Don’t worry! You can still exercise those leg muscles, and show them all you care both about your health and the environment. 300 rent-a-bike points have opened up in Moscow and have been operating successfully for a few years now, which is nice for those of us who come from London, Paris, or just about every major city worldwide, which all have such schemes.

In Moscow, you have to pay a deposit first, then it’s pay as you go. You can register online, or at a terminal, which each pick up point has. In either case you need to pay a deposit of 1,200 roubles for a season (May 1st to 31st October), 600 for a month (30 days), or 150 roubles for 24 hours. That’s just the standard charge, then you pay an hourly rate on top of that, from 30 roubles for an hour, to 3,000 roubles for 48 hours. All the details are on the ‘velobike’ site, however only the registration part is in English.

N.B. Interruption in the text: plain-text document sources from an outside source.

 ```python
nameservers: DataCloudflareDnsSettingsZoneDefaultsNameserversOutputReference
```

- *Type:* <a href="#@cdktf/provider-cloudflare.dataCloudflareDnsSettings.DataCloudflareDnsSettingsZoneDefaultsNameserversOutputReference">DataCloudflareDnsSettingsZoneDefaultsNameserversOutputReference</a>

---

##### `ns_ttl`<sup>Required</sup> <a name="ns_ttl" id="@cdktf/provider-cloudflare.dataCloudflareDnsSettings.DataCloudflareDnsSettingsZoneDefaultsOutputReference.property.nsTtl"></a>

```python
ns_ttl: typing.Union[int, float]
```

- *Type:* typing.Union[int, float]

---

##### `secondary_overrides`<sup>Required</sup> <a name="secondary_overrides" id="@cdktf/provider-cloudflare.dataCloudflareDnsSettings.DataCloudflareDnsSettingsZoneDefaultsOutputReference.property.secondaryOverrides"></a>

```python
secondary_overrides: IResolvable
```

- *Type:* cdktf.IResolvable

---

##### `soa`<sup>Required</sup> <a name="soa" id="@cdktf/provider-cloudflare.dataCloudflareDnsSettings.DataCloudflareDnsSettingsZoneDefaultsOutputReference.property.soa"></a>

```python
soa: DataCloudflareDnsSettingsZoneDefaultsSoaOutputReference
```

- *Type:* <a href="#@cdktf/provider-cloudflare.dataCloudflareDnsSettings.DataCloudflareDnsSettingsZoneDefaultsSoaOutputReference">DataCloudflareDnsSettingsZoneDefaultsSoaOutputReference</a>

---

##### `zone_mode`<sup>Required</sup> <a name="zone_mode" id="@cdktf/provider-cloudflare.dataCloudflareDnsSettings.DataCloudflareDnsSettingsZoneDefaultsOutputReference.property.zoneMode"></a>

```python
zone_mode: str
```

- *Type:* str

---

To register on line, go to www.velobike.ru/en and hit the red button at the bottom that says ‘directly.’ You register with your name, email and mobile number. Then you wait to receive your login and password. After that, you pay a refundable deposit and book your ride.

On line booking works faster than if you book at one of the payment terminals. Once you have your login and password and have paid your rental charge, you type them in (the login and password) on the keyboard of any of the bikes’ handlebars and you are away. So DON’T LOSE YOUR LOGIN AND PASSWORD! I did last summer and had to start all over again. See where the nearest pick-up and drop-off destinations are online first. You can download Apps for your smartphone, but they are not in English.

The bikes are a bit chunky, but feel solid and reliable. There are more and more cyclists on the roads now in Moscow and cycling here is probably as safe as in any other large city world-wide, although you may have to overcome a slight fear barrier the first time you head out into the open (crowded) road.

Enjoy the good weather whilst it lasts and get cycling!